Tread separation is an extremely dangerous, and extremely common, hazard for vehicles of all types, but particularly those prone to rolling over. In the vast majority of cases, poor tire manufacturing processes are the primary cause of an incident, and information obtained under oath reveals some concerning practices at tire production facilities. However, it can be difficult for victims to bring a lawsuit against a manufacturer, because these companies have worked to shift the blame to consumers in recent years, with some success. But the truth is, consumers are often given a bad product that even tire inspection experts have trouble assessing at times.
It’s important to note first – all major tire manufacturers have issues with their products. While Firestone and Goodyear have made the news for major problems with their tire designs, Continental General, Cooper and Uniroyal-Goodrich brands have also been associated with tire failure.

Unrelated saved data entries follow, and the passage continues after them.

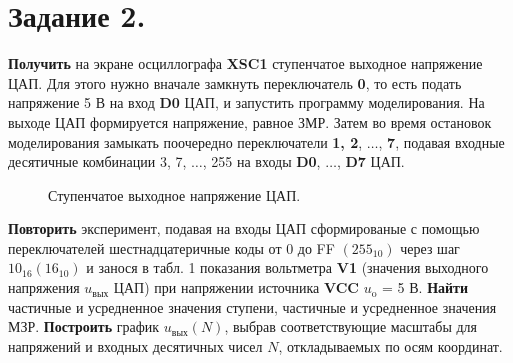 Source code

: \documentclass[spec, och, otchet, hidelinks]{SCWorks}
\begin{document}
\newpage

\section*{Задание 2.}

\textbf{Получить} на экране осциллографа \textbf{XSC1} ступенчатое выходное напряжение ЦАП. Для этого нужно вначале замкнуть переключатель \textbf{0}, 
то есть подать напряжение 5 В на вход \textbf{D0} ЦАП, и запустить программу моделирования. На выходе ЦАП формируется напряжение, равное ЗМР. Затем во 
время остановок моделирования замыкать поочередно переключатели \textbf{1, 2}, $ \dots $, \textbf{7}, подавая входные десятичные комбинации 3, 7, 
$ \dots $, 255 на входы \textbf{D0}, $\dots$, \textbf{D7} ЦАП.

\begin{figure}[h]
	\caption{Ступенчатое выходное напряжение ЦАП.}
\end{figure}

\newpage

\textbf{Повторить} эксперимент, подавая на входы ЦАП сформированые с помощью переключателей шестнадцатеричные коды от 0 до FF $(255_{10})$ через шаг 
$10_{16} (16_{10})$ и занося в табл. 1 показания вольтметра \textbf{V1} (значения выходного напряжения $ u_\text{вых} $ ЦАП) при напряжении источника 
\textbf{VCC} $ u_\text{o} $ = 5 В. \textbf{Найти} частичные и усредненное значения ступени, частичные и усредненное значения МЗР. \textbf{Построить} 
график $ u_\text{вых}(N) $, выбрав соответствующие масштабы для напряжений и входных десятичных чисел $N$, откладываемых по осям координат.
\end{document}
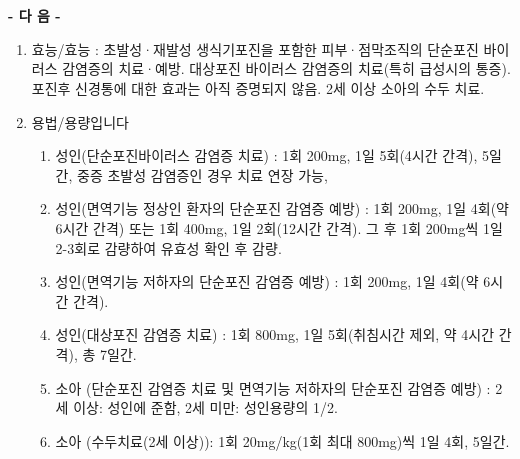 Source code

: \section{}
{
\par
\begin{center}\textbf{- 다          음 -}\end{center}
\begin{enumerate}[가.]\tightlist
\item 효능/효능 : 초발성·재발성 생식기포진을 포함한 피부·점막조직의 단순포진 바이러스 감염증의 치료·예방.\newline 
대상포진 바이러스 감염증의 치료(특히 급성시의 통증). 포진후 신경통에 대한 효과는 아직 증명되지 않음. \newline
2세 이상 소아의 수두 치료.

\item 용법/용량입니다
	\begin{enumerate}[1)]\tightlist
	\item 성인(단순포진바이러스 감염증 치료) : 1회 200mg, 1일 5회(4시간 간격), 5일간, 중증 초발성 감염증인 경우 치료 연장 가능, 
	\item 성인(면역기능 정상인 환자의 단순포진 감염증 예방) : 1회 200mg, 1일 4회(약 6시간 간격) 또는 1회 400mg, 1일 2회(12시간 간격). 그 후 1회 200mg씩 1일 2-3회로 감량하여 유효성 확인 후 감량. 
	\item 성인(면역기능 저하자의 단순포진 감염증 예방) : 1회 200mg, 1일 4회(약 6시간 간격). 
	\item 성인(대상포진 감염증 치료) : 1회 800mg, 1일 5회(취침시간 제외, 약 4시간 간격), 총 7일간. 
	\item 소아 (단순포진 감염증 치료 및 면역기능 저하자의 단순포진 감염증 예방) : 2세 이상: 성인에 준함, 2세 미만: 성인용량의 1/2. 
	\item 소아 (수두치료(2세 이상)): 1회 20mg/kg(1회 최대 800mg)씩 1일 4회, 5일간. 
	\end{enumerate}
\end{enumerate}
}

The problem is with the technology behind steel-belted radial tires, which is exacerbated by negligent manufacturing practices. Steel does not adhere to rubber well, and if the vulcanization (combining additives with the rubber to make it more durable), adhesion and curing processes aren’t executed precisely, it is only a matter of time before the rubber detaches and the tire fails. Tread separation is more likely in hot weather and at high speeds, both of which are common in Houston during the summer.

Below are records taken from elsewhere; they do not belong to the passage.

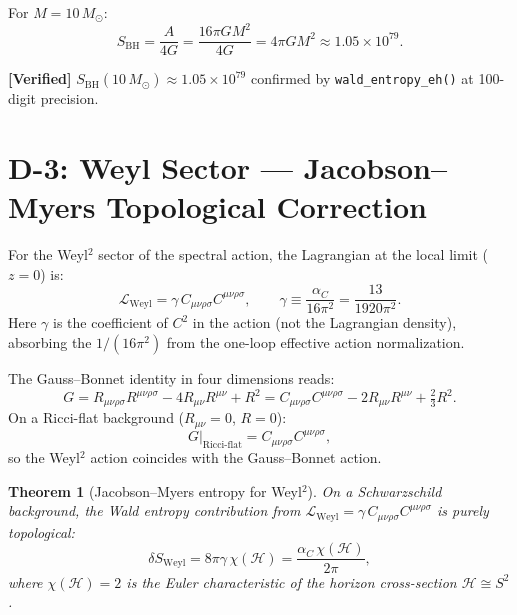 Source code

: \documentclass[11pt,a4paper]{article}
\newcommand{\Ricsq}{R_{\mu\nu}R^{\mu\nu}}
\newcommand{\Rsq}{R^2}
\newcommand{\Weylsq}{C_{\mu\nu\rho\sigma}C^{\mu\nu\rho\sigma}}
\theoremstyle{plain}
\newtheorem{theorem}{Theorem}[section]
\theoremstyle{definition}
\newcommand{\verified}[1]{%
  \par\smallskip\noindent
  \colorbox{green!10}{\parbox{\dimexpr\linewidth-2\fboxsep}{%
    \textcolor{green!50!black}{\textbf{[Verified]}} #1}}%
  \par\smallskip}
\begin{document}
For $M = 10\,M_\odot$:
\begin{equation}
  S_{\mathrm{BH}} = \frac{A}{4G} = \frac{16\pi G M^2}{4G}
  = 4\pi G M^2 \approx 1.05\times 10^{79}.
\end{equation}

\verified{$S_{\mathrm{BH}}(10\,M_\odot) \approx 1.05\times 10^{79}$
confirmed by \texttt{wald\_entropy\_eh()} at 100-digit precision.}


\section{D-3: Weyl Sector --- Jacobson--Myers Topological Correction}
\label{sec:D3}

For the Weyl${}^2$ sector of the spectral action, the Lagrangian at
the local limit ($z = 0$) is:
\begin{equation}\label{eq:L-weyl}
  \mathcal{L}_{\mathrm{Weyl}} = \gamma\,\Weylsq, \qquad
  \gamma \equiv \frac{\alpha_C}{16\pi^2} = \frac{13}{1920\pi^2}.
\end{equation}
Here $\gamma$ is the coefficient of $C^2$ in the action (not the
Lagrangian density), absorbing the $1/(16\pi^2)$ from the one-loop
effective action normalization.

The Gauss--Bonnet identity in four dimensions reads:
\begin{equation}\label{eq:GB}
  G = R_{\mu\nu\rho\sigma}R^{\mu\nu\rho\sigma} - 4\Ricsq + \Rsq
  = \Weylsq - 2\Ricsq + \tfrac{2}{3}\Rsq.
\end{equation}
On a Ricci-flat background ($R_{\mu\nu} = 0$, $R = 0$):
\begin{equation}
  G\big|_{\mathrm{Ricci\text{-}flat}} = \Weylsq,
\end{equation}
so the Weyl${}^2$ action coincides with the Gauss--Bonnet action.

\begin{theorem}[Jacobson--Myers entropy for Weyl${}^2$]\label{thm:JM}
On a Schwarzschild background, the Wald entropy contribution from
$\mathcal{L}_{\mathrm{Weyl}} = \gamma\,\Weylsq$ is purely topological:
\begin{equation}\label{eq:delta-S-weyl}
  \delta S_{\mathrm{Weyl}} = 8\pi\gamma\,\chi(\mathcal{H})
  = \frac{\alpha_C\,\chi(\mathcal{H})}{2\pi},
\end{equation}
where $\chi(\mathcal{H}) = 2$ is the Euler characteristic of the
horizon cross-section $\mathcal{H} \cong S^2$.
\end{theorem}
\end{document}
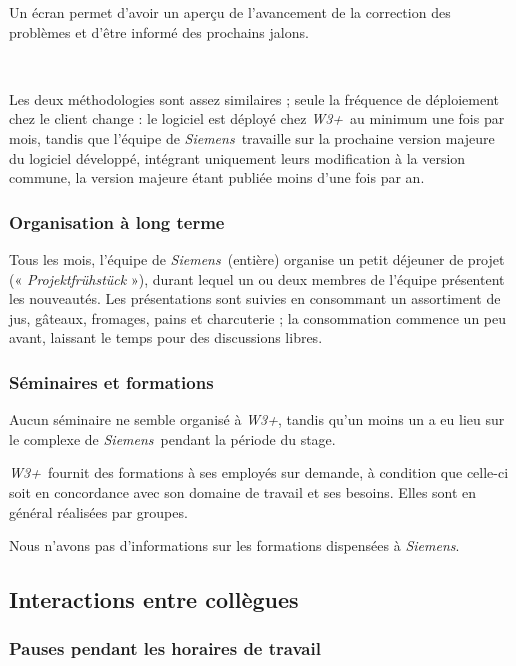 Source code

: \documentclass[a4paper, oneside, 12pt]{article}
\def\www{\emph{W3+}}
\def\siemens{\emph{Siemens}}
\begin{document}
Un écran permet d’avoir un aperçu de l’avancement de la correction des problèmes et d’être informé des prochains jalons.

\ 

Les deux méthodologies sont assez similaires ; seule la fréquence de déploiement chez le client change : le logiciel est déployé chez \www\ au minimum une fois par mois, tandis que l’équipe de \siemens\ travaille sur la prochaine version majeure du logiciel développé, intégrant uniquement leurs modification à la version commune, la version majeure étant publiée moins d’une fois par an.

\newpage

\subsubsection{Organisation à long terme}

Tous les mois, l’équipe de \siemens\ (entière) organise un petit déjeuner de projet (« \textit{Projektfrühstück} »), durant lequel un ou deux membres de l’équipe présentent les nouveautés. Les présentations sont suivies en consommant un assortiment de jus, gâteaux, fromages, pains et charcuterie ; la consommation commence un peu avant, laissant le temps pour des discussions libres.

\subsubsection{Séminaires et formations}

Aucun séminaire ne semble organisé à \www, tandis qu’un moins un a eu lieu sur le complexe de \siemens\ pendant la période du stage.

\www\ fournit des formations à ses employés sur demande, à condition que celle-ci soit en concordance avec son domaine de travail et ses besoins. Elles sont en général réalisées par groupes.

Nous n’avons pas d’informations sur les formations dispensées à \siemens.

\vfill

\subsection{Interactions entre collègues}

\subsubsection{Pauses pendant les horaires de travail}
\end{document}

When the tire fails in this manner, it often engages the tire’s brakes immediately, ripping away control of the vehicle from the driver. Instinctively, drivers attempt to correct the sudden braking action, which often results in a rollover or sudden change in direction. Tire manufacturers have attempted to use this driver instinct as evidence against victims, claiming that it’s their fault for losing control. However, it’s unrealistic to expect drivers to react any differently to such a split-second disaster. In fact, when Ford used a professional driver to test appropriate action following tread separation, their professionals (who were anticipating the failure), couldn’t reliably prevent rollovers. With this information revealed, how could the typical driver fare any better?

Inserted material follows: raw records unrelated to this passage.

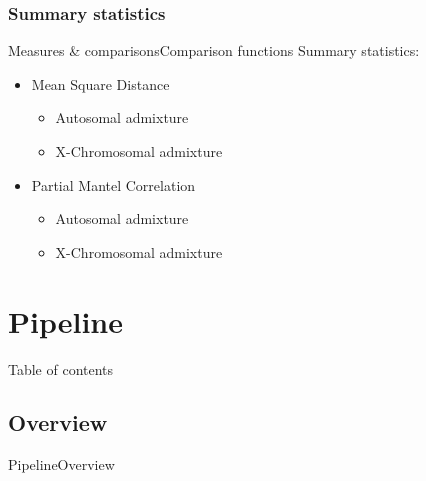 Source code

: \documentclass[10pt, aspectratio=43]{beamer}
\begin{document}
\subsubsection{Summary statistics}
\begin{frame}{Measures \& comparisons}{Comparison functions}
Summary statistics:
\begin{itemize}
  \item Mean Square Distance
  \begin{itemize}
    \item Autosomal admixture
    \item X-Chromosomal admixture
  \end{itemize}
  \item Partial Mantel Correlation
  \begin{itemize}
    \item Autosomal admixture
    \item X-Chromosomal admixture
  \end{itemize}
\end{itemize}
\end{frame}


\section{Pipeline}
\begin{frame}{}{Table of contents}
\tableofcontents[currentsection, subsectionstyle=show/show/hide]
\end{frame}

\subsection{Overview}
\begin{frame}{Pipeline}{Overview}
\begin{center}
\end{center}
\end{frame}
\end{document}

In truth, tire manufacturing companies are notorious for their lax safety processes, and workers have testified under oath that they have seen everything from wrenches to chicken bones, to even live shotgun shells cured into tire rubber. These workers testify to grueling conditions where they work 12-hour shifts and are held to quotas that emphasize quantity, not quality. Finally, tire manufacturers have become adept at avoiding scrutiny by outside inspectors, even presenting the same tire over and over to an inspector once it has passed. These are all recklessly irresponsible methods and essentially guarantee that consumers will be the ones to suffer the consequences.
Evidence is often hard to come by following an incident, though, but victims should take high-quality photos of the failed tire as soon as possible. An attorney can use this information as part of a claim against a tire manufacturer, and ensure that the proper party is blamed for a tread separation disaster.